Intraarticular BCP Crystal Deposition
While calcification of articular cartilage (both hyaline and meniscal) is a well-recognized feature of degenerative joint disease, the prevalence and type of calcium crystal deposition in normal joints at different ages are not known. BCP crystals are found in up to 60% of synovial fluid samples from unselected OA patients at knee arthroplasty. Although ample in vitro evidence demonstrates the potent biologic effects of BCP crystals, controversy exists as to whether these crystals play a causal role or are merely reflective of the joint damage seen in OA. This question will be addressed here. The prevalence of the large joint destructive arthropathy of the elderly known as Milwaukee shoulder syndrome and related BCP crystal–associated arthropathies is unknown, with current evidence suggesting that they are uncommon and tend to occur in elderly individuals, with females predominantly more affected than males.
There are several specific syndromes associated with BCP crystals involving the musculosketetal system. These arise mainly due to crystal deposition in and around joints but also include a number of secondary forms of BCP deposition that occur in association with certain connective tissue diseases, chronic renal failure, and inherited disorders of phosphate metabolism. These are listed in Table 22-1 and discussed next.

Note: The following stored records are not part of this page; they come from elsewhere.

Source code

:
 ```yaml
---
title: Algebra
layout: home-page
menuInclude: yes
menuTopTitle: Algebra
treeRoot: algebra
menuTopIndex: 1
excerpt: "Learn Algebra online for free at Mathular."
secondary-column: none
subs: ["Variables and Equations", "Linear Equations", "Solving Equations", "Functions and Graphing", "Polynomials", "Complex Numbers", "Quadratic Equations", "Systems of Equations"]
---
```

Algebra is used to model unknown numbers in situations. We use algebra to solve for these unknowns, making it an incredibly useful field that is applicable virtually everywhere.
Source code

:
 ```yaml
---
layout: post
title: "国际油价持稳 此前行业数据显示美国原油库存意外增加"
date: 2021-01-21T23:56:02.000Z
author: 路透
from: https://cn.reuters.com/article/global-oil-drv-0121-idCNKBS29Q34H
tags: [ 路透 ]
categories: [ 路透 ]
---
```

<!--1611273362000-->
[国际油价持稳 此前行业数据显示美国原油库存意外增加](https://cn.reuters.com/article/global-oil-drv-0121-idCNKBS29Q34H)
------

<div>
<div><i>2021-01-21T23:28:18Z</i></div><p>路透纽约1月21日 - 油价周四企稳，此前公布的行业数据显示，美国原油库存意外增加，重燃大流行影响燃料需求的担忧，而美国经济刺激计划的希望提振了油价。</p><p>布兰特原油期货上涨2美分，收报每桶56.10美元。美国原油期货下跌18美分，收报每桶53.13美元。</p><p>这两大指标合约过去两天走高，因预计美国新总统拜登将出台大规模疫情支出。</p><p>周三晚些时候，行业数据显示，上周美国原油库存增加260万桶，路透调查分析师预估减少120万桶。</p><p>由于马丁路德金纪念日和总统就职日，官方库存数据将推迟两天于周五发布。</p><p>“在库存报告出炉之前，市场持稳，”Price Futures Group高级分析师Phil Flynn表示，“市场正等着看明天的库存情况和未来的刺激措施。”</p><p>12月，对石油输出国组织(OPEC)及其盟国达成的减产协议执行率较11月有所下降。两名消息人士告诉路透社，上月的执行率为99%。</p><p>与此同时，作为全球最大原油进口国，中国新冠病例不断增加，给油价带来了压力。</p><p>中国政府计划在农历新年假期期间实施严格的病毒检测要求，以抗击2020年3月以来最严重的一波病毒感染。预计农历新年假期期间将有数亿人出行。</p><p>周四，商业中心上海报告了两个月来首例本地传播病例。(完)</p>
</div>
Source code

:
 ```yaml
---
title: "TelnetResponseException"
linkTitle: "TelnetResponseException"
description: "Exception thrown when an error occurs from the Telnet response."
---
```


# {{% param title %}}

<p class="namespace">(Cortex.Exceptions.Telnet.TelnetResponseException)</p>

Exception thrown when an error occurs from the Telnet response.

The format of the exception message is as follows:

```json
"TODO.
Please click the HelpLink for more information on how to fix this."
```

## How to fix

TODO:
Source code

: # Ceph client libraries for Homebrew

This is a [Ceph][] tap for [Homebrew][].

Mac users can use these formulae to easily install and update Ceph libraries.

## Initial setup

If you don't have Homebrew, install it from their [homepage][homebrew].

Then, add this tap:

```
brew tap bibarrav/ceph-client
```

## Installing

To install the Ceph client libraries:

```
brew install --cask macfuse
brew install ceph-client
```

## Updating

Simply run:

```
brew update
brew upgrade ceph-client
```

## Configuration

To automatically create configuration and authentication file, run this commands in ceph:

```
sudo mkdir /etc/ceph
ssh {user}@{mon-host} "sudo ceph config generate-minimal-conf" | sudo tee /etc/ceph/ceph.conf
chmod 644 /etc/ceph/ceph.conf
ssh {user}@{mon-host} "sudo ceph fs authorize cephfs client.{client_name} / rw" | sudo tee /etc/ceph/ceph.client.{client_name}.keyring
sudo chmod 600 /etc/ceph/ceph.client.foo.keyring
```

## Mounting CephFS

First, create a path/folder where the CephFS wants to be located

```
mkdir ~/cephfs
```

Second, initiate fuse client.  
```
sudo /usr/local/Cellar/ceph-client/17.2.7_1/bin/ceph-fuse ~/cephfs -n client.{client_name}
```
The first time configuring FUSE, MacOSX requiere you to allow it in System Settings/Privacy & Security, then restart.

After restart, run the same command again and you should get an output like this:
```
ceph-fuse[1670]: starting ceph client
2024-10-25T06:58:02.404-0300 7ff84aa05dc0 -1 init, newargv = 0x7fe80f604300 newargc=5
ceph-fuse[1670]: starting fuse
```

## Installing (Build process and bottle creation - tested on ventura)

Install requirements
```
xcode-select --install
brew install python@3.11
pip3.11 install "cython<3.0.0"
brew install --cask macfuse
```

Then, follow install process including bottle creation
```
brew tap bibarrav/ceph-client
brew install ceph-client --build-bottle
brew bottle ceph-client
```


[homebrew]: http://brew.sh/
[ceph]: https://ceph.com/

|Periarticular crystal disease||Calcific periarthritis, e.g., rupture of supraspinatus tendon calcific deposit|
|Polyarticular disease may mimic seronegative arthritis|
|Secondary BCP crystal deposition||Tumoral calcinosis, e.g., hyperparathyroidism and renal failure, familial|
|Calciphylaxis, e.g., dialysis dependent patients with raised calcium/phosphate product|
|Calcinosis associated with scleroderma|
|Fascial plane calcification in dermatomyositis|
|Iatrogenic, e.g., injection tract calcification|
|Myositis ossificans, e.g., post traumatic brain injury|
|Intraarticular BCP crystal disease||Incidental asymptomatic finding|
|Milwaukee shoulder syndrome|
|Acute synovitis, e.g., rupture of calcific deposit communicating with joint space|
|Chronic monoarthritis, e.g., erosive OA|
|Emerging role in the pathogenesis of OA|
Periarticular BCP Deposition
Juxtaarticular BCP crystal deposition may occur in bursae, tendons, ligaments, joint capsules, and soft tissues. These periarticular crystal deposits are often asymptomatic but are also associated with a number of clinical syndromes. The most well-recognized presentation is that of acute calcific periarthritis. This is an acute inflammatory syndrome mainly affecting the shoulder but it can occur in association with almost any joint. The vast majority of cases present spontaneously with a sudden onset, and if there is a history of trauma, it is usually mild and related to overuse. Presenting features include all the cardinal signs of acute inflammation. Patients complain of sudden onset of severe pain followed by local swelling, heat, and erythema of the overlying skin. The pain is exacerbated by both active and passive movement of the joint, and there is extreme local tenderness. When the shoulder is affected, the pain is usually felt in the subacromial region with radiation distally, and there is marked rotator cuff tenderness. Both glenohumeral and scapulothoracic movements are voluntarily restricted due to pain. As symptoms typically take up to 3 weeks to resolve, the lack of shoulder mobilization may lead to the development of a “frozen shoulder.”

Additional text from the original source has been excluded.